Work order —
Pictures aside, restate the records below exactly as written.

Data —
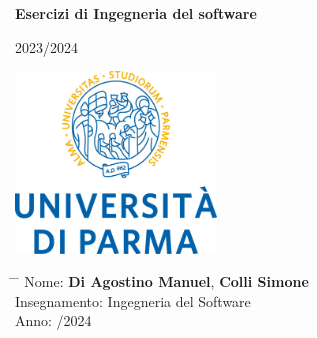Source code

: \documentclass[12pt,a4paper]{article}
\title{}
\author{}
\date{}
\begin{document}
	
	\newcommand{\subf}[2]{%
		{\small\begin{tabular}[t]{@{}c@{}}
				#1\\#2
		\end{tabular}}%
	}
	
	\begin{titlepage}
		\begin{center}
			\vspace*{3cm}
			
			\Huge
			\textbf{Esercizi di Ingegneria del software}
			
			\vspace{0.3cm}
			\Huge
			2023/2024
			
			\vspace{0.8cm}
			\large
			
			
			
			\vspace{0.5cm}
			\LARGE
			
			
			\vspace{1.5cm}
			
			\textbf{}
            \includegraphics[width=0.4\textwidth]{images/unipr_logo.jpg}
			
			\vfill
			
			
			
			\vspace{0.8cm}
			
			
			
			\Large
			
			
			
			
		\end{center}
		\Large
		\begin{tabbing}
			\hspace*{1em}\= \hspace*{8em} \= \kill %
			\> Nome:\>  \textbf{Di Agostino Manuel}, \textbf{Colli Simone} \\
			\> Insegnamento:\>  Ingegneria del Software  \\
			\> Anno:  \> 2023/2024
		\end{tabbing}
		
	\end{titlepage}
\end{document}

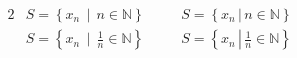 \documentclass{article}
\newcommand{\Oldsuchthat}{\, \mid \,}
\newcommand*{\suchthat}[1]{\,\left|\, #1 \right.}
\begin{document}
\begin{alignat}{2}
&S = \left\{ x_n \Oldsuchthat n \in \mathbb{N} \right\} &\quad
%
&S = \left\{ x_n \suchthat{n \in \mathbb{N}}  \right\} \\[2.0ex]
&S = \left\{ x_n \Oldsuchthat \frac{1}{n} \in \mathbb{N} \right\} &\quad
&S = \left\{ x_n \suchthat{\frac{1}{n} \in \mathbb{N}} \right\}
\end{alignat}
\end{document}
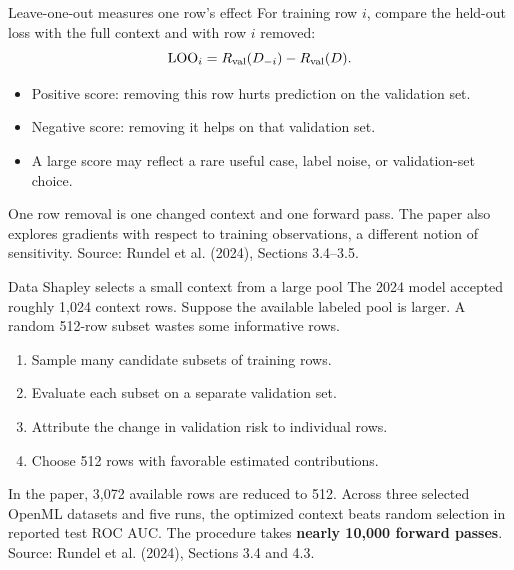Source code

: \documentclass[aspectratio=169]{beamer}
\begin{document}
\begin{frame}{Leave-one-out measures one row's effect}
  \small
  For training row $i$, compare the held-out loss with the full context and
  with row $i$ removed:
  \[\mathrm{LOO}_i=R_{\rm val}(D_{-i})-R_{\rm val}(D).\]
  \vskip 8pt
  \begin{itemize}\itemsep 7pt
    \item Positive score: removing this row hurts prediction on the validation set.
    \item Negative score: removing it helps on that validation set.
    \item A large score may reflect a rare useful case, label noise, or validation-set choice.
  \end{itemize}
  \vskip 8pt
  One row removal is one changed context and one forward pass. The paper also
  explores gradients with respect to training observations, a different notion
  of sensitivity.
  \vskip 4pt
  {\scriptsize Source: Rundel et al. (2024), Sections 3.4--3.5.}
\end{frame}

\begin{frame}{Data Shapley selects a small context from a large pool}
  \small
  The 2024 model accepted roughly 1,024 context rows. Suppose the available
  labeled pool is larger. A random 512-row subset wastes some informative rows.
  \vskip 7pt
  \begin{enumerate}\itemsep 5pt
    \item Sample many candidate subsets of training rows.
    \item Evaluate each subset on a separate validation set.
    \item Attribute the change in validation risk to individual rows.
    \item Choose 512 rows with favorable estimated contributions.
  \end{enumerate}
  \vskip 8pt
  In the paper, 3,072 available rows are reduced to 512. Across three selected
  OpenML datasets and five runs, the optimized context beats random selection
  in reported test ROC AUC. The procedure takes \textbf{nearly 10,000 forward passes}.
  \vskip 4pt
  {\scriptsize Source: Rundel et al. (2024), Sections 3.4 and 4.3.}
\end{frame}
\end{document}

Written response —
Source code

: \documentclass[12pt,a4paper]{article}
\title{}
\author{}
\date{}
\begin{document}
	
	\newcommand{\subf}[2]{%
		{\small\begin{tabular}[t]{@{}c@{}}
				#1\\#2
		\end{tabular}}%
	}
	
	\begin{titlepage}
		\begin{center}
			\vspace*{3cm}
			
			\Huge
			\textbf{Esercizi di Ingegneria del software}
			
			\vspace{0.3cm}
			\Huge
			2023/2024
			
			\vspace{0.8cm}
			\large
			
			
			
			\vspace{0.5cm}
			\LARGE
			
			
			\vspace{1.5cm}
			
			\textbf{}
            \includegraphics[width=0.4\textwidth]{images/unipr_logo.jpg}
			
			\vfill
			
			
			
			\vspace{0.8cm}
			
			
			
			\Large
			
			
			
			
		\end{center}
		\Large
		\begin{tabbing}
			\hspace*{1em}\= \hspace*{8em} \= \kill %
			\> Nome:\>  \textbf{Di Agostino Manuel}, \textbf{Colli Simone} \\
			\> Insegnamento:\>  Ingegneria del Software  \\
			\> Anno:  \> 2023/2024
		\end{tabbing}
		
	\end{titlepage}
\end{document}

 \documentclass{article}
\newcommand{\Oldsuchthat}{\, \mid \,}
\newcommand*{\suchthat}[1]{\,\left|\, #1 \right.}
\begin{document}
\begin{alignat}{2}
&S = \left\{ x_n \Oldsuchthat n \in \mathbb{N} \right\} &\quad
%
&S = \left\{ x_n \suchthat{n \in \mathbb{N}}  \right\} \\[2.0ex]
&S = \left\{ x_n \Oldsuchthat \frac{1}{n} \in \mathbb{N} \right\} &\quad
&S = \left\{ x_n \suchthat{\frac{1}{n} \in \mathbb{N}} \right\}
\end{alignat}
\end{document}
Source code

: \documentclass[aspectratio=169]{beamer}
\begin{document}
\begin{frame}{Leave-one-out measures one row's effect}
  \small
  For training row $i$, compare the held-out loss with the full context and
  with row $i$ removed:
  \[\mathrm{LOO}_i=R_{\rm val}(D_{-i})-R_{\rm val}(D).\]
  \vskip 8pt
  \begin{itemize}\itemsep 7pt
    \item Positive score: removing this row hurts prediction on the validation set.
    \item Negative score: removing it helps on that validation set.
    \item A large score may reflect a rare useful case, label noise, or validation-set choice.
  \end{itemize}
  \vskip 8pt
  One row removal is one changed context and one forward pass. The paper also
  explores gradients with respect to training observations, a different notion
  of sensitivity.
  \vskip 4pt
  {\scriptsize Source: Rundel et al. (2024), Sections 3.4--3.5.}
\end{frame}

\begin{frame}{Data Shapley selects a small context from a large pool}
  \small
  The 2024 model accepted roughly 1,024 context rows. Suppose the available
  labeled pool is larger. A random 512-row subset wastes some informative rows.
  \vskip 7pt
  \begin{enumerate}\itemsep 5pt
    \item Sample many candidate subsets of training rows.
    \item Evaluate each subset on a separate validation set.
    \item Attribute the change in validation risk to individual rows.
    \item Choose 512 rows with favorable estimated contributions.
  \end{enumerate}
  \vskip 8pt
  In the paper, 3,072 available rows are reduced to 512. Across three selected
  OpenML datasets and five runs, the optimized context beats random selection
  in reported test ROC AUC. The procedure takes \textbf{nearly 10,000 forward passes}.
  \vskip 4pt
  {\scriptsize Source: Rundel et al. (2024), Sections 3.4 and 4.3.}
\end{frame}
\end{document}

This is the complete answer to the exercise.